--- Work to be completed ---
Repeat the entries exactly. Leave nothing out.

#### Material to process

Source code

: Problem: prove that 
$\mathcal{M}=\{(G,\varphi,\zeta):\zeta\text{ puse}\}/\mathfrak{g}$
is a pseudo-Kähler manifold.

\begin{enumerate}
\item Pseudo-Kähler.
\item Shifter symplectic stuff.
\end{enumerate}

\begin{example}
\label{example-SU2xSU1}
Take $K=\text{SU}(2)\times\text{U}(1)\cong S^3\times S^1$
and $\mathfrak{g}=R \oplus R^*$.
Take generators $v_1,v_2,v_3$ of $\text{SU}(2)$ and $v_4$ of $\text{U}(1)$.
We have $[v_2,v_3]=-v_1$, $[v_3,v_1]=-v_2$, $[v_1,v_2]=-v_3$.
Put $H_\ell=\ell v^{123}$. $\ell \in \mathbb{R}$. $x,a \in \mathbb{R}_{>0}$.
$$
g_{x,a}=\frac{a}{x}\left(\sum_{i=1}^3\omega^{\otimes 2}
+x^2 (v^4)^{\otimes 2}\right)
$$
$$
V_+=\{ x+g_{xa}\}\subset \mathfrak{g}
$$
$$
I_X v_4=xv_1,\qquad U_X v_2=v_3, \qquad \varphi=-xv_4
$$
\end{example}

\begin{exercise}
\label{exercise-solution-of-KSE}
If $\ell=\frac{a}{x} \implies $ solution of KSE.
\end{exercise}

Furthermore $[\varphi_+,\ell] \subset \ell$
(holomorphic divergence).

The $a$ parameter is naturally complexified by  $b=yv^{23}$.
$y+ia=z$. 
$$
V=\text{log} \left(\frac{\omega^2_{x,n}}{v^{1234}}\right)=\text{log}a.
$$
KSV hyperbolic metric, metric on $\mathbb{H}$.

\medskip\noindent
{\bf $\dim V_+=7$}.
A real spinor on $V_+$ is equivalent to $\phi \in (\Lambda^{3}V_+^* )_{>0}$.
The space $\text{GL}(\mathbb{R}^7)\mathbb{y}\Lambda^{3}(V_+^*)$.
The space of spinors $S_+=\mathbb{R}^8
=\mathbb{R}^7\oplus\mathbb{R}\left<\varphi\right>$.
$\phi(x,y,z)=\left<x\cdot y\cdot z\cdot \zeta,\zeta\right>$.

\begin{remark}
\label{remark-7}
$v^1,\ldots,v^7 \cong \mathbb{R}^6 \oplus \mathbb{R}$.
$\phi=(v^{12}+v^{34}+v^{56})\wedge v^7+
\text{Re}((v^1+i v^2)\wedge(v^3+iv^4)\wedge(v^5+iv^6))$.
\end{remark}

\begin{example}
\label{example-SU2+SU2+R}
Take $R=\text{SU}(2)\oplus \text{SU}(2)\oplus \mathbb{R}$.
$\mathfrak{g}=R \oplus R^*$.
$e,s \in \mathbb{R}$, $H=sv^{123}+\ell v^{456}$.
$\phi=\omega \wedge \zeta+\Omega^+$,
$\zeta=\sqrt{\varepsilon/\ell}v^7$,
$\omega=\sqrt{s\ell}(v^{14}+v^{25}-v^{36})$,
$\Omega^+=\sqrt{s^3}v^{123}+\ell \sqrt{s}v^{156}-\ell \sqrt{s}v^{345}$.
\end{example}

########

--- Exercise result ---
Source code

: Problem: prove that 
$\mathcal{M}=\{(G,\varphi,\zeta):\zeta\text{ puse}\}/\mathfrak{g}$
is a pseudo-Kähler manifold.

\begin{enumerate}
\item Pseudo-Kähler.
\item Shifter symplectic stuff.
\end{enumerate}

\begin{example}
\label{example-SU2xSU1}
Take $K=\text{SU}(2)\times\text{U}(1)\cong S^3\times S^1$
and $\mathfrak{g}=R \oplus R^*$.
Take generators $v_1,v_2,v_3$ of $\text{SU}(2)$ and $v_4$ of $\text{U}(1)$.
We have $[v_2,v_3]=-v_1$, $[v_3,v_1]=-v_2$, $[v_1,v_2]=-v_3$.
Put $H_\ell=\ell v^{123}$. $\ell \in \mathbb{R}$. $x,a \in \mathbb{R}_{>0}$.
$$
g_{x,a}=\frac{a}{x}\left(\sum_{i=1}^3\omega^{\otimes 2}
+x^2 (v^4)^{\otimes 2}\right)
$$
$$
V_+=\{ x+g_{xa}\}\subset \mathfrak{g}
$$
$$
I_X v_4=xv_1,\qquad U_X v_2=v_3, \qquad \varphi=-xv_4
$$
\end{example}

\begin{exercise}
\label{exercise-solution-of-KSE}
If $\ell=\frac{a}{x} \implies $ solution of KSE.
\end{exercise}

Furthermore $[\varphi_+,\ell] \subset \ell$
(holomorphic divergence).

The $a$ parameter is naturally complexified by  $b=yv^{23}$.
$y+ia=z$. 
$$
V=\text{log} \left(\frac{\omega^2_{x,n}}{v^{1234}}\right)=\text{log}a.
$$
KSV hyperbolic metric, metric on $\mathbb{H}$.

\medskip\noindent
{\bf $\dim V_+=7$}.
A real spinor on $V_+$ is equivalent to $\phi \in (\Lambda^{3}V_+^* )_{>0}$.
The space $\text{GL}(\mathbb{R}^7)\mathbb{y}\Lambda^{3}(V_+^*)$.
The space of spinors $S_+=\mathbb{R}^8
=\mathbb{R}^7\oplus\mathbb{R}\left<\varphi\right>$.
$\phi(x,y,z)=\left<x\cdot y\cdot z\cdot \zeta,\zeta\right>$.

\begin{remark}
\label{remark-7}
$v^1,\ldots,v^7 \cong \mathbb{R}^6 \oplus \mathbb{R}$.
$\phi=(v^{12}+v^{34}+v^{56})\wedge v^7+
\text{Re}((v^1+i v^2)\wedge(v^3+iv^4)\wedge(v^5+iv^6))$.
\end{remark}

\begin{example}
\label{example-SU2+SU2+R}
Take $R=\text{SU}(2)\oplus \text{SU}(2)\oplus \mathbb{R}$.
$\mathfrak{g}=R \oplus R^*$.
$e,s \in \mathbb{R}$, $H=sv^{123}+\ell v^{456}$.
$\phi=\omega \wedge \zeta+\Omega^+$,
$\zeta=\sqrt{\varepsilon/\ell}v^7$,
$\omega=\sqrt{s\ell}(v^{14}+v^{25}-v^{36})$,
$\Omega^+=\sqrt{s^3}v^{123}+\ell \sqrt{s}v^{156}-\ell \sqrt{s}v^{345}$.
\end{example}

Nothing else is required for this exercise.